(B2) The EU has at its disposition eight special representative (Bosnia-Herzegovina*, Kosovo*, the Middle Eastern peace process, Central Asia, South Caucasus and Georgian crisis, Horn of Africa, Sahel, Human Rights)
Super-diplomats, unclear utility
These ‘super-diplomats’ have become ingrained in the landscape, in their quasi-permanent position, while we have yet to clarify their utility in the European structure (1). Their real activity remains a great mystery. No report of action is available, neither oral (press conferences, etc) nor written (annual report).
An overlap rather than a simplification
Their existence – provided for by the European Treaty – now overlaps on so many of the existing structures – EU delegations + geographic divisions/departments of the SEAE headquarters + PSDC missions or operations – that it does more harm than good, actually complicating the landscape rather than simplifying it. Their coordination role has turned out to be a delusion as all these structures obey to different requirement and operate in different chains of command. I was asked by several Africans who was their country’s European representative. Nice question.
A significant cost
The cost of theses structure is however substantial. In 2018, according to the European Commission’s latest inventory, their budget amounted to 20,745 millions of euros ! Yet few member States seem willing to remove this modality which represents a not unpleasant sum to be divided among them.
A necessary rationalisation ?
Concretely, the question of discarding most of these functions to the benefit of a good old local ambassador, tasked with a role of regional coordination, or simply the director or head of division in the EEAS HQ, whose it is one of the responsibilities already (2). This would have the merit of both rationalising the European diplomatic system and creating budget margins to do something else. NB: When compared to a diplomat’s average salary (6-7000 euros), we could hire a team of at least 200 diplomats… Which is not negligible.
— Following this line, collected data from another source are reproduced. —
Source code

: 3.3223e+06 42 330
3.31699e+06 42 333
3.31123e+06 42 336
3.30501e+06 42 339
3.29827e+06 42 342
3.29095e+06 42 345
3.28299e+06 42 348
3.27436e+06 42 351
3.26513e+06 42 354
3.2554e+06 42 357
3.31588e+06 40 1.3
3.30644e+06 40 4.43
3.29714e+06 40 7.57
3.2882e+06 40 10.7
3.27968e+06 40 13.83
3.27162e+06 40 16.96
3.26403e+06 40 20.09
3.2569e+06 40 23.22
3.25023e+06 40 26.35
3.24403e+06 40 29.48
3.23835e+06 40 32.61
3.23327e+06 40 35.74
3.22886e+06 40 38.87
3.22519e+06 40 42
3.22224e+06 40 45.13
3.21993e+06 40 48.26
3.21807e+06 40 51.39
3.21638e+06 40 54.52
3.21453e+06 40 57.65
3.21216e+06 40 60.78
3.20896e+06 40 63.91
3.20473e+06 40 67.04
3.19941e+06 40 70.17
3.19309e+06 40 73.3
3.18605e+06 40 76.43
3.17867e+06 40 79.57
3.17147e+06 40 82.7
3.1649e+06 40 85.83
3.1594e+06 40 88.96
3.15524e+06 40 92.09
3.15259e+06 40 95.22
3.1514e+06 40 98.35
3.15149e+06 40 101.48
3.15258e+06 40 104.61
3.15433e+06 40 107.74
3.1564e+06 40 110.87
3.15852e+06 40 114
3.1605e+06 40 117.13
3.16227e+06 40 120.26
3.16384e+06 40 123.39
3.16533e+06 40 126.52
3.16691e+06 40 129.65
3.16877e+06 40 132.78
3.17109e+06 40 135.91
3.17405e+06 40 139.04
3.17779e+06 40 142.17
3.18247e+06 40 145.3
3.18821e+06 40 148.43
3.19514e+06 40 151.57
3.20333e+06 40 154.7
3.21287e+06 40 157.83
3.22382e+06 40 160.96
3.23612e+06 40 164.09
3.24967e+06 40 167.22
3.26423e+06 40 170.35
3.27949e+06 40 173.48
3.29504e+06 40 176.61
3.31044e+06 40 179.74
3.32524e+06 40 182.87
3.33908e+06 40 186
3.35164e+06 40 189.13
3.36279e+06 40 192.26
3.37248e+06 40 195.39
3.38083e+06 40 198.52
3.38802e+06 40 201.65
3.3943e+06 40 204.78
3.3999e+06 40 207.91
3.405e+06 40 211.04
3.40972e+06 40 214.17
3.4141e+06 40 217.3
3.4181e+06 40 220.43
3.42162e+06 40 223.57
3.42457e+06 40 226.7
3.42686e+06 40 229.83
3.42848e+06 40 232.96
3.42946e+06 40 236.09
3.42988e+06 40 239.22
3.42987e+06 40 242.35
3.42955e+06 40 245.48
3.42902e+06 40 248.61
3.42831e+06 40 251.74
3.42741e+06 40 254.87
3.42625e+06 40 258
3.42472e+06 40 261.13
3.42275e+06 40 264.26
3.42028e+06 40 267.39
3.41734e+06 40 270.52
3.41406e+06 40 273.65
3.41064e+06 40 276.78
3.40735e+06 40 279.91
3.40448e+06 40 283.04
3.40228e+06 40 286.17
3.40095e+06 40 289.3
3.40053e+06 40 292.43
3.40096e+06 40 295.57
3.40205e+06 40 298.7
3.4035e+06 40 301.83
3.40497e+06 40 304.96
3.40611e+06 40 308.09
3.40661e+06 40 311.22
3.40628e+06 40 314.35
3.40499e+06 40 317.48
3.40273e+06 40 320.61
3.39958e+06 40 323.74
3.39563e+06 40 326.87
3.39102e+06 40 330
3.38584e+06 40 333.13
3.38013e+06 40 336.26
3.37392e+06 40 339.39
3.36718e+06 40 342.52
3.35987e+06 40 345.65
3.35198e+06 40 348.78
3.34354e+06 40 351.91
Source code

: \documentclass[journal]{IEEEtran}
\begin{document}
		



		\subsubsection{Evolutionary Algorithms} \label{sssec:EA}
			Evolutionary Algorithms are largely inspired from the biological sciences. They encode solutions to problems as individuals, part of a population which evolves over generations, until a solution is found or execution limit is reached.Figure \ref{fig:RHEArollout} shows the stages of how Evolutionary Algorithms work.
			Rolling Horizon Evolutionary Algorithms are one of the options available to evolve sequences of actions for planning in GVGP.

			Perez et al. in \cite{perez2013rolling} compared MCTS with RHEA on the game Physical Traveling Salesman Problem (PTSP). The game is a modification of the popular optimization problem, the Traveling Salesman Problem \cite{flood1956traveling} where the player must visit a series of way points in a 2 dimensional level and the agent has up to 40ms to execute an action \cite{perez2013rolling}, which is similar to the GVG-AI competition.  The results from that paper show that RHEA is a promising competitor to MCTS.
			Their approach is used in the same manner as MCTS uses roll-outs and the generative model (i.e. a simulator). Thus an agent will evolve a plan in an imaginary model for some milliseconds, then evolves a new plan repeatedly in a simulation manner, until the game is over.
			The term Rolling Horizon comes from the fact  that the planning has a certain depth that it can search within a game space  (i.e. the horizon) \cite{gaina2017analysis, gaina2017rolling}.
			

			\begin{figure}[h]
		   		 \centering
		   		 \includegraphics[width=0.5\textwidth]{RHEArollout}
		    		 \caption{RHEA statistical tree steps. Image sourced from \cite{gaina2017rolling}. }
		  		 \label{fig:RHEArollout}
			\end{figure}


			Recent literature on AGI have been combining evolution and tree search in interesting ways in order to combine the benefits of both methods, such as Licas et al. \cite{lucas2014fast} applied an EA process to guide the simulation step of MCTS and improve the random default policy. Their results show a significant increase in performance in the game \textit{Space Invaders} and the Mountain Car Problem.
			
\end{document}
(1) Two of these representatives have a dual function (marked with an *) as they also assume the role of head of delegation. There also exists special envoys inside the EEAS (for space). Others are attached to the European Commission like Jan Figel, special envoy for the freedom of religion – whose role is just as confusing. This is more a case of a circumstantial role awarded to a ‘friend’ one wished to reward.
(2) Member states are often against the suppression of EUSRs – not for the sake of efficacity, but simply to retain the opportunity to obtain additional posts of higher rank and influence, for their national diplomats who can thus move, under the European label, without real control.